** Data **

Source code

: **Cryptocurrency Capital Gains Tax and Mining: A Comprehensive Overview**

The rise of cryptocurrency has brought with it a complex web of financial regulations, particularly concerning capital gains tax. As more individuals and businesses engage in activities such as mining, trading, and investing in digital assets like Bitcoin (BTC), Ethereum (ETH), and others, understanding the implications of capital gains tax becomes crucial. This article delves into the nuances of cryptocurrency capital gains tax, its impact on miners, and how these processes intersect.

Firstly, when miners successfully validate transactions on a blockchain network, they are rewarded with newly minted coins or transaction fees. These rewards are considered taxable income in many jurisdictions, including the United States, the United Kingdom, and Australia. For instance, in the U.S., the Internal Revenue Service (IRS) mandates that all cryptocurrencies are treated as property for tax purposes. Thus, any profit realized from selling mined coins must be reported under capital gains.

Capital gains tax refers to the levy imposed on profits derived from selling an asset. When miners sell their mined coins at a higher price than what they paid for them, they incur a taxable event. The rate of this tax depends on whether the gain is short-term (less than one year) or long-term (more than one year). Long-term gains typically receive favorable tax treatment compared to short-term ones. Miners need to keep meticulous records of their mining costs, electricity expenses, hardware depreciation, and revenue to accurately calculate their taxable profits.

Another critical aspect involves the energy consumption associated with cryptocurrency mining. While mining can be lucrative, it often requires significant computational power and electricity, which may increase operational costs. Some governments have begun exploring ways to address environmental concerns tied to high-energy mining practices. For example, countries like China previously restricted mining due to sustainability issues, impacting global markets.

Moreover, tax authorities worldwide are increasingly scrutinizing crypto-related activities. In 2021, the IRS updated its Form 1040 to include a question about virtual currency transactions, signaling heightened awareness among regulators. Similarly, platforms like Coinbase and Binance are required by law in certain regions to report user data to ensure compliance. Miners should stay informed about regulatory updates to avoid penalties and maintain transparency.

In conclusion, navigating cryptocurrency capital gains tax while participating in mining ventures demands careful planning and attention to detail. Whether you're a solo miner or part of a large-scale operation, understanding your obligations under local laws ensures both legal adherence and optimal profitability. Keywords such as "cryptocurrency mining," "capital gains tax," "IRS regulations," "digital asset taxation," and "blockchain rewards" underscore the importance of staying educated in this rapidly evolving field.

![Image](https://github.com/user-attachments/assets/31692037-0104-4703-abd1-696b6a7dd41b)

** Work to be completed **
Exactly the lines from the one holding "In conclusion, navigating" to the final line of the listing, both included, must make up the answer.

** Solved exercise **
In conclusion, navigating cryptocurrency capital gains tax while participating in mining ventures demands careful planning and attention to detail. Whether you're a solo miner or part of a large-scale operation, understanding your obligations under local laws ensures both legal adherence and optimal profitability. Keywords such as "cryptocurrency mining," "capital gains tax," "IRS regulations," "digital asset taxation," and "blockchain rewards" underscore the importance of staying educated in this rapidly evolving field.

![Image](https://github.com/user-attachments/assets/31692037-0104-4703-abd1-696b6a7dd41b)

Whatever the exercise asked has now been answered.